YOUR OBJECTIVE »
Tally every line below where "partial" appears, then report the total alone.

--------------------------------------------------

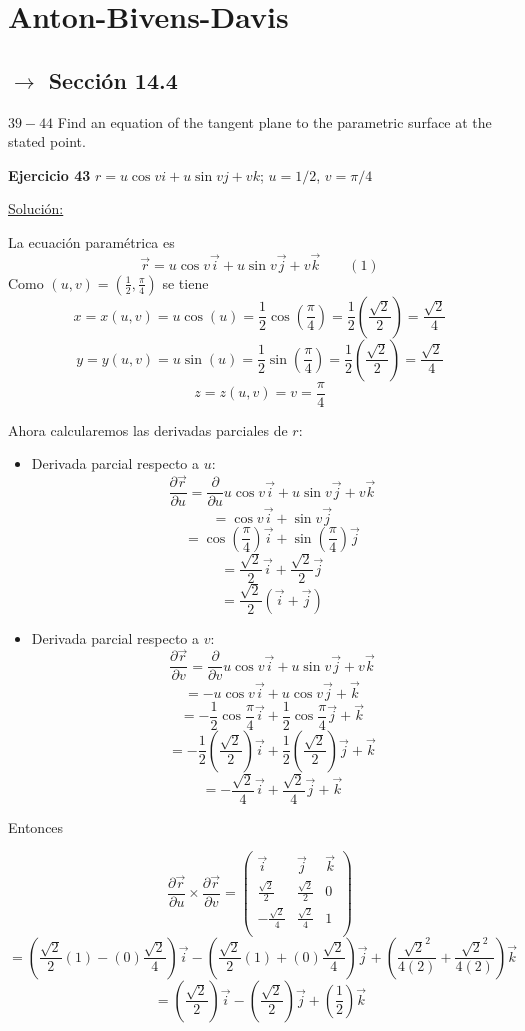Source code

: \documentclass{report}
\date{}
\newcommand{\s}{\underline{Soluci\'{o}n:}}
\begin{document}
	
	\section*{Anton-Bivens-Davis}
	\subsection*{$\rightarrow$ Secci\'{o}n 14.4}
	
	$39-44$ Find an equation of the tangent plane to the parametric surface at the stated point. 
	
	\textbf{Ejercicio 43} $r = u\cos vi + u \sin vj + vk$; $u = 1/2$, $v = \pi/4$

	\s
	
	La ecuaci\'{o}n param\'{e}trica es 
	\[\vec{r} = u\cos v \vec{i} + u \sin v \vec{j} + v \vec{k} \qquad (1)\]
	Como $(u, v) = \left(\frac{1}{2}, \frac{\pi}{4} \right) $ se tiene 
	\[x = x(u, v) = u\cos(u) =\frac{1}{2}\cos\left(\frac{\pi}{4} \right) = \frac{1}{2}\left(\frac{\sqrt{2}}{2} \right) = \frac{\sqrt{2}}{4}   \]
	\[y = y(u, v) = u\sin(u) =\frac{1}{2}\sin\left(\frac{\pi}{4} \right) = \frac{1}{2}\left(\frac{\sqrt{2}}{2} \right) = \frac{\sqrt{2}}{4}\]
	\[z = z(u, v) = v = \frac{\pi}{4} \]
	
	Ahora calcularemos las derivadas parciales de $r$:
	\begin{itemize}
		\item Derivada parcial respecto a $u$:
		\[\frac{\partial \vec{r}}{\partial u} 
		  =\frac{\partial }{\partial u} u\cos v \vec{i} + u \sin v \vec{j} + v \vec{k} \]
		\[
		  = \cos v\vec{i} + \sin v \vec{j} \]
		\[= \cos\left( \frac{\pi}{4}\right)\vec{i}  + \sin \left( \frac{\pi}{4}\right) \vec{j} \]
		\[= \frac{\sqrt{2}}{2} \vec{i} + \frac{\sqrt{2}}{2} \vec{j}\]
		\[= \frac{\sqrt{2}}{2} \left(\vec{i} + \vec{ j}\right)  \]
		\item Derivada parcial respecto a $v$:
		\[\frac{\partial \vec{r}}{\partial v} 
		=\frac{\partial }{\partial v} u\cos v \vec{i} + u \sin v \vec{j} + v \vec{k} \]
		\[= -u\cos v\vec{i} + u\cos v\vec{j} + \vec{k}\]
		\[= -\frac{1}{2}\cos \frac{\pi}{4}\vec{i} + \frac{1}{2}\cos \frac{\pi}{4}\vec{j} + \vec{k}\]
		\[= -\frac{1}{2}\left(\frac{\sqrt{2}}{2}\right) \vec{i} + \frac{1}{2}\left( \frac{\sqrt{2}}{2}\right) \vec{j} + \vec{k}\]
		\[= -\frac{\sqrt{2}}{4} \vec{i} +  \frac{\sqrt{2}}{4} \vec{j} + \vec{k}\]
	\end{itemize}
	Entonces 
	
	\[\frac{\partial \vec{r}}{\partial u} \times \frac{\partial \vec{r}}{\partial v} = \left( \begin{array}{ccc}
	\vec{i} & \vec{j} & \vec{k} \\ 
	\frac{\sqrt{2}}{2} & \frac{\sqrt{2}}{2}& 0 \\
	-\frac{\sqrt{2}}{4}& \frac{\sqrt{2}}{4} & 1 \\
	\end{array} \right)\]
	\[ = \left( \frac{\sqrt{2}}{2}(1)- (0)\frac{\sqrt{2}}{4}\right) \vec{i} -  \left( \frac{\sqrt{2}}{2}(1)+ (0)\frac{\sqrt{2}}{4}\right) \vec{j} + \left( \frac{\sqrt{2}^2}{4(2)} + \frac{\sqrt{2}^2}{4(2)}\right) \vec{k}\]
	\[= \left( \frac{\sqrt{2}}{2}\right) \vec{i} -  \left( \frac{\sqrt{2}}{2}\right) \vec{j} + \left( \frac{1}{2}\right) \vec{k}\]
	
\end{document}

--------------------------------------------------

SOLUTION TO THIS PROBLEM »
5